This article was written by Invesco PowerShares Vice President, ETF Product Management, John Feyerer.

While the incessant buzz around smart beta index strategies continues unabated, much of the discussion seems to center on either the terminology or the different weighting methodologies —fundamentals, dividends, equal-weighting and more. But what’s not often talked about is the importance of a simple, objective, rules-based rebalancing discipline.

Why is rebalancing so critical?

     A regular, rules-based rebalancing mechanism creates the opportunity for a smart beta index strategy to contra-trade against recent price movements — in other words, trimming weight in stocks that have recently risen in value and adding to those that may have underperformed. This is the opposite of what we see with market-capitalization-weighted indexes, which — thanks to their use of current share price to determine constituent weight — may become overexposed to stocks that have recently increased in value and underexposed to those that have recently fallen in value. This flies in the face of the investor objective of buying low and selling high instead buying high and selling low.

     The various factors that smart beta indexes are designed to identify and weight — such as value and low volatility characteristics — may rotate between companies or sectors. Rebalancing allows these shifts to be reflected in the indexes’ allocations.

     Many investors tend to chase returns — adding money to strategies and stocks that have recently outperformed while subtracting from those that have underperformed. At the simplest and most basic level, smart beta index strategies that are systematically rebalanced remove the emotion from the decision-making process.

Rebalancing in action

On the third Friday of each March, the FTSE RAFI Fundamental indexes — which are smart beta indexes — undergo their annual rebalance. The holdings of each index are reconstituted based upon four fundamental measures of company size: sales, cash flow, dividends and book value. This results in the indexes’ constituent weight being adjusted across securities, sectors and countries without any contemplation of share price, recent performance or the latest market sentiment.

Let’s take the FTSE RAFI US 1000 Index as an example. During its March 2015 rebalance, the largest adjustment was a nearly 2% increase to the energy sector,1 which illustrates how a disciplined rebalancing process can push investors out of their habit of chasing returns. From July 1, 2014, through March 31, 2015, the energy sector declined 20.8% in value and underperformed the broader S&P 500 Index by -27.2%,1 largely driven by the precipitous drop in the price of oil. Many investors would pause before increasing their allocation to such an embattled sector, but smart beta index strategies are indifferent to market sentiment — they simply rebalance their holdings based upon a pre-determined schedule. Changes are determined 100% by rules and 0% by emotion.

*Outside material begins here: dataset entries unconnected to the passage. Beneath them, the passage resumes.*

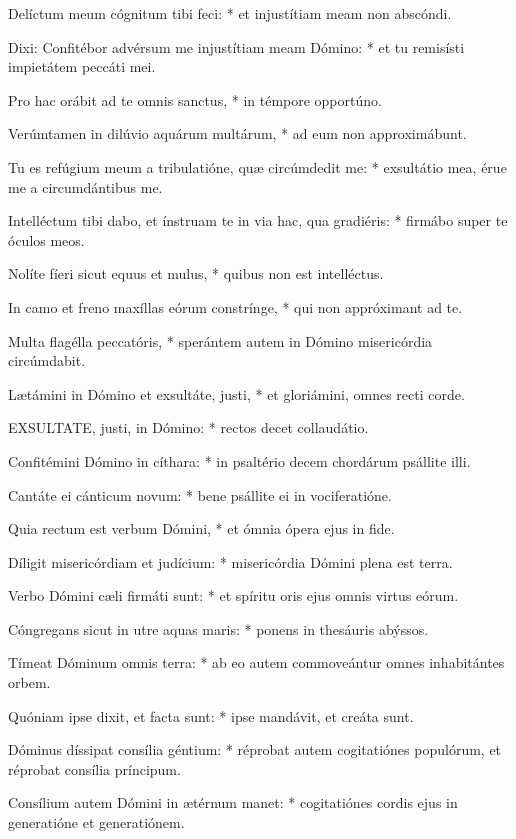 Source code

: Delíctum meum cógnitum tibi feci: * et injustítiam meam non abscóndi.

Dixi: Confitébor advérsum me injustítiam meam Dómino: * et tu remisísti impietátem peccáti mei.

Pro hac orábit ad te omnis sanctus, * in témpore opportúno.

Verúmtamen in dilúvio aquárum multárum, * ad eum non approximábunt.

Tu es refúgium meum a tribulatióne, quæ circúmdedit me: * exsultátio mea, érue me a circumdántibus me.

Intelléctum tibi dabo, et ínstruam te in via hac, qua gradiéris: * firmábo super te óculos meos.

Nolíte fíeri sicut equus et mulus, * quibus non est intelléctus.

In camo et freno maxíllas eórum constrínge, * qui non appróximant ad te.

Multa flagélla peccatóris, * sperántem autem in Dómino misericórdia circúmdabit.

Lætámini in Dómino et exsultáte, justi, * et gloriámini, omnes recti corde.


\lettrine[lines=2]{E}{XSULTATE}, justi, in Dómino: * rectos decet collaudátio.

Confitémini Dómino in cíthara: * in psaltério decem chordárum psállite illi.

Cantáte ei cánticum novum: * bene psállite ei in vociferatióne.

Quia rectum est verbum Dómini, * et ómnia ópera ejus in fide.

Díligit misericórdiam et judícium: * misericórdia Dómini plena est terra.

Verbo Dómini cæli firmáti sunt: * et spíritu oris ejus omnis virtus eórum.

Cóngregans sicut in utre aquas maris: * ponens in thesáuris abýssos.

Tímeat Dóminum omnis terra: * ab eo autem commoveántur omnes inhabitántes orbem.

Quóniam ipse dixit, et facta sunt: * ipse mandávit, et creáta sunt.

Dóminus díssipat consília géntium: * réprobat autem cogitatiónes populórum, et réprobat consília príncipum.

Consílium autem Dómini in ætérnum manet: * cogitatiónes cordis ejus in generatióne et generatiónem.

While the price of oil and the energy sector may have further to fall, the discipline of the FTSE RAFI rebalancing process is positioning the index to benefit from potential mean reversion in this sector. By comparison, the capitalization-weighted Russell 1000 Index has seen its weight in energy drop from 10.1% to below 7.6% since July 20141 and, without an inherent rebalancing mechanism, wouldn’t benefit as much from an eventual mean reversion as strategies that employ such a discipline.